Nem lamuriento, nem amargo, nem sequer inexpressivo.
Ainda há pouco, ao passar pelo Retiro dos Cantadores e Tocadores, no lugar a que chamam Vinha Brava. Nunca tinha lá entrado e não sei quando voltarei. Mas vinha cheio de vontade de um cigarro e encostei o carro.
A dona areava tabuleiros, com os seus Crocks de contrafacção. Um velho à espera de parceiros para o dominó chamou-a pelo nome:
– Tens um cliente.
Ela levantou os olhos, sorriu-me. Gritou lá para o fundo:
– Ó João Vítor!
Fez novo sorriso, cúmplice. “Diabo dos homens, que quando são precisos enfiam-se sempre não sei onde”, dizia o sorriso dela. Retribuí. “A sobrevivência tem os seus expedientes”, dizia o meu.
Secou as mãos e veio até ao balcão.
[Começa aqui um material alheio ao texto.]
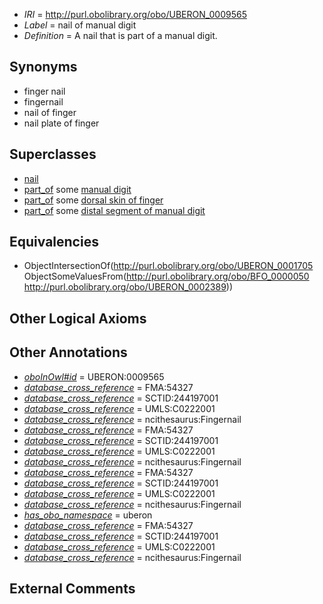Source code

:  * *IRI* = http://purl.obolibrary.org/obo/UBERON_0009565
 * *Label* = nail of manual digit
 * *Definition* = A nail that is part of a manual digit.

## Synonyms

 * finger nail
 * fingernail
 * nail of finger
 * nail plate of finger

## Superclasses

 * [nail](../../UBERON/05/UBERON_0001705.md)
 * [part_of](../../BFO/50/BFO_0000050.md) some [manual digit](../../UBERON/89/UBERON_0002389.md)
 * [part_of](../../BFO/50/BFO_0000050.md) some [dorsal skin of finger](../../UBERON/76/UBERON_0005276.md)
 * [part_of](../../BFO/50/BFO_0000050.md) some [distal segment of manual digit](../../UBERON/52/UBERON_0009552.md)

## Equivalencies

 * ObjectIntersectionOf(<http://purl.obolibrary.org/obo/UBERON_0001705> ObjectSomeValuesFrom(<http://purl.obolibrary.org/obo/BFO_0000050> <http://purl.obolibrary.org/obo/UBERON_0002389>))

## Other Logical Axioms


## Other Annotations

 * *[oboInOwl#id](../../id/oboInOwl#id.md)* = UBERON:0009565
 * *[database_cross_reference](../../ef/oboInOwl#hasDbXref.md)* = FMA:54327
 * *[database_cross_reference](../../ef/oboInOwl#hasDbXref.md)* = SCTID:244197001
 * *[database_cross_reference](../../ef/oboInOwl#hasDbXref.md)* = UMLS:C0222001
 * *[database_cross_reference](../../ef/oboInOwl#hasDbXref.md)* = ncithesaurus:Fingernail
 * *[database_cross_reference](../../ef/oboInOwl#hasDbXref.md)* = FMA:54327
 * *[database_cross_reference](../../ef/oboInOwl#hasDbXref.md)* = SCTID:244197001
 * *[database_cross_reference](../../ef/oboInOwl#hasDbXref.md)* = UMLS:C0222001
 * *[database_cross_reference](../../ef/oboInOwl#hasDbXref.md)* = ncithesaurus:Fingernail
 * *[database_cross_reference](../../ef/oboInOwl#hasDbXref.md)* = FMA:54327
 * *[database_cross_reference](../../ef/oboInOwl#hasDbXref.md)* = SCTID:244197001
 * *[database_cross_reference](../../ef/oboInOwl#hasDbXref.md)* = UMLS:C0222001
 * *[database_cross_reference](../../ef/oboInOwl#hasDbXref.md)* = ncithesaurus:Fingernail
 * *[has_obo_namespace](../../ce/oboInOwl#hasOBONamespace.md)* = uberon
 * *[database_cross_reference](../../ef/oboInOwl#hasDbXref.md)* = FMA:54327
 * *[database_cross_reference](../../ef/oboInOwl#hasDbXref.md)* = SCTID:244197001
 * *[database_cross_reference](../../ef/oboInOwl#hasDbXref.md)* = UMLS:C0222001
 * *[database_cross_reference](../../ef/oboInOwl#hasDbXref.md)* = ncithesaurus:Fingernail

## External Comments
Estiquei-lhe uma nota de vinte e pedi câmbio. Fez um ar despachado, deu-me notas e moedas e voltou a sorrir.
Nos Açores nunca faltam trocos. É toda a gente pobre – as moedas são a própria linguagem. Nas ruas da cidade, passam de mão em mão os bilhetes de estacionamento a que restem alguns minutos. Os rapazes das multas vêem-nos chegar imediatamente após carregarem no “Enter” e desfazem-se em desculpas. E em mais desculpas. E em mais desculpas ainda.
As multas são de três euros. Às vezes de dois.
Naturalmente, a ética republicana também tem o seu lado negro. Experimentem dar uma instrução a uma empregada doméstica. Ou manifestar entusiasmo com o trabalho num jantar de amigos. Ou faltar ao jantar.
Mas tudo tem a sua aprendizagem. E, como ponto de partida, isto chega-me: pedir troco para o tabaco e não fazer ninguém chorar.